Surface Features of Quartz Sand Grains in Dune Sediments, Keriya River Basin

doi: 10.14027/j.issn.1000-0550.2021.044
Funds:

National Natural Science Foundation of China U1503381

National Science & Technology Infrastructure Center of China 2017FY101004

Tianshan Cedar Project of Xinjiang Uygur Autonomous Region 2017XS21

  • Received Date: 2020-11-23
  • Publish Date: 2022-10-10
  • Few previous systematic studies have focused on the effects of a river on desert sand supply, by analyzing the micromorphology of quartz-grain surfaces. Five surface bulk samples were collected from dune ridges from south to north along the Keriya River at the southern margin of the Tarim Basin, in Dandan Oilik, Karadun, Yuansha Site, Beifang cemetery and an area near the Tarim River. The particle sizes of the five samples were determined by dry sieving, and 172 quartz grains were selected using energy dispersive spectroscopy (EDS). The surface micromorphology of each sample was observed by scanning electron microscope (SEM). The results show: (1) The Dandan Oilik sample was dominated by very fine grain sizes, and the other four samples were all predominantly fine sand; almost no sample contained clay. (2) The grain samples were mainly sub-rounded and sub-angular with a few round grains, and no angular particles were found. The relationship between the sub-angular and sub-rounded features is remarkable: the frequency of sub-angular quartz grains from the northern and southern edges of the desert was higher than in the samples from the desert hinterland. (3) Grains with V-shaped pits occurred more frequently at the edge of desert than in the hinterland, and the structure formed by chemical weathering also appeared more frequently at the desert edge than in the desert hinterland. The surface structure of the quartz sand particles in the Keriya River Basin was dominated by mechanical features, apparently due to their particular environment (e.g., glacial, fluid flow, salt weathering, eolian).

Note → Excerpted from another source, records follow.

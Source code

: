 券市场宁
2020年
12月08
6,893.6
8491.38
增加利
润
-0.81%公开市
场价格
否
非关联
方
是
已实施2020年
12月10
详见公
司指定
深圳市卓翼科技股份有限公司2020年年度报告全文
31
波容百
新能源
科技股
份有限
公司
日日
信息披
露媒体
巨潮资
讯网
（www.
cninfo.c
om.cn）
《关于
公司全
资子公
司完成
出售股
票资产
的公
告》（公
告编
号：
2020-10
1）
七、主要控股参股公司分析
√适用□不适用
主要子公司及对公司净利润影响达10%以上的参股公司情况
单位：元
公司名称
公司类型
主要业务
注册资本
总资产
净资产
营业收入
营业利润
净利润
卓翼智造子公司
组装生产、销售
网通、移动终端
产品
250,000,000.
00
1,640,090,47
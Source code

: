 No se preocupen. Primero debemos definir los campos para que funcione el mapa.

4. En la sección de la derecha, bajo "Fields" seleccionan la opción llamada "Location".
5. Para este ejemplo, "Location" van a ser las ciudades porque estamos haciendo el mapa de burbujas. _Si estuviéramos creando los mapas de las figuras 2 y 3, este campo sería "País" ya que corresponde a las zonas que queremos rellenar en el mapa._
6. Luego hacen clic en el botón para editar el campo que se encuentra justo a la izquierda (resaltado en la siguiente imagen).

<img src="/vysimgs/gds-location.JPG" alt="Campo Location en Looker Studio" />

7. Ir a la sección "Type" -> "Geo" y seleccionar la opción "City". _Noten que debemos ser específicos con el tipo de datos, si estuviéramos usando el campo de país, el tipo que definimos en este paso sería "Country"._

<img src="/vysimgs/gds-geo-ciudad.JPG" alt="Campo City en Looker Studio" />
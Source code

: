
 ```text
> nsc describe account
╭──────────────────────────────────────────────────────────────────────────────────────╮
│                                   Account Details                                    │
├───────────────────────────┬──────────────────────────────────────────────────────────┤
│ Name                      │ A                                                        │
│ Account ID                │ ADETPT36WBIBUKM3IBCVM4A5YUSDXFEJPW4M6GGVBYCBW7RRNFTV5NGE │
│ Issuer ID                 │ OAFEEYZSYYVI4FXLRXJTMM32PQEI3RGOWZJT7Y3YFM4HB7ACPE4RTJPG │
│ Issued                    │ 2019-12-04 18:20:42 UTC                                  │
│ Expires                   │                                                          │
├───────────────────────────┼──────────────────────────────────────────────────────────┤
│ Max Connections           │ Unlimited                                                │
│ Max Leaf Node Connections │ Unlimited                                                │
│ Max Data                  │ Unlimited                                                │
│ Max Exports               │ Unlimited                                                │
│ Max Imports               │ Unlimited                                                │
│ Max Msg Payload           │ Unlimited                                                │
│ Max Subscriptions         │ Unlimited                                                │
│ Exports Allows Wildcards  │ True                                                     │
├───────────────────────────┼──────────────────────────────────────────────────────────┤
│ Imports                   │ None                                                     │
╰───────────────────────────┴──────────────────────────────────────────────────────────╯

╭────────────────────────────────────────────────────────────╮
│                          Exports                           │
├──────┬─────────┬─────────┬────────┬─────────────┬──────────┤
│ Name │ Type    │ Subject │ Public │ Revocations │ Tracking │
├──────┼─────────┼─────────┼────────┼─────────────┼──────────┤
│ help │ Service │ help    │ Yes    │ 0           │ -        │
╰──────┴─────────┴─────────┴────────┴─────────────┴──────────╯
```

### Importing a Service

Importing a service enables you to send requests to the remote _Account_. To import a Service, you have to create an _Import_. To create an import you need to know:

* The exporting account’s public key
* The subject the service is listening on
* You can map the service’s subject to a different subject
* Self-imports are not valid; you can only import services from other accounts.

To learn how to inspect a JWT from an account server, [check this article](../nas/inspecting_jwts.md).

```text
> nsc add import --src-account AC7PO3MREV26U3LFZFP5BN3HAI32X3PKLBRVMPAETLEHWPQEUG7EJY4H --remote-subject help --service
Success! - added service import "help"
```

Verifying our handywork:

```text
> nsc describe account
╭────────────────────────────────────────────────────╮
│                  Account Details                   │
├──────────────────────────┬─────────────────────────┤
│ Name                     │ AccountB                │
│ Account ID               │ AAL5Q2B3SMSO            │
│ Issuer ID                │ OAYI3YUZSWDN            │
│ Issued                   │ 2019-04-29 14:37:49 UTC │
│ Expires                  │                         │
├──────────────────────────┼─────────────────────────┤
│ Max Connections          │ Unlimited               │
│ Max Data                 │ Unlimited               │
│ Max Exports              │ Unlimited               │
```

Significantly, most of these different characteristics were observed to be multiply overlain on individual grains. It appears that the source of eolian sand in the lower reaches of the Keriya River is a complex blend of grains directly originating from glaciers, rivers and the Gobi desert, and grains transported both by river and wind. Importantly, the surface features of the dune samples are freshly formed, suggesting relatively recent dune sand accumulation. The surface micromorphology observations and grain size determinations of sediment samples from the Taklimakan desert provide new data for the analysis of the sedimentary environment and the study of the provenance of dune sand in this area.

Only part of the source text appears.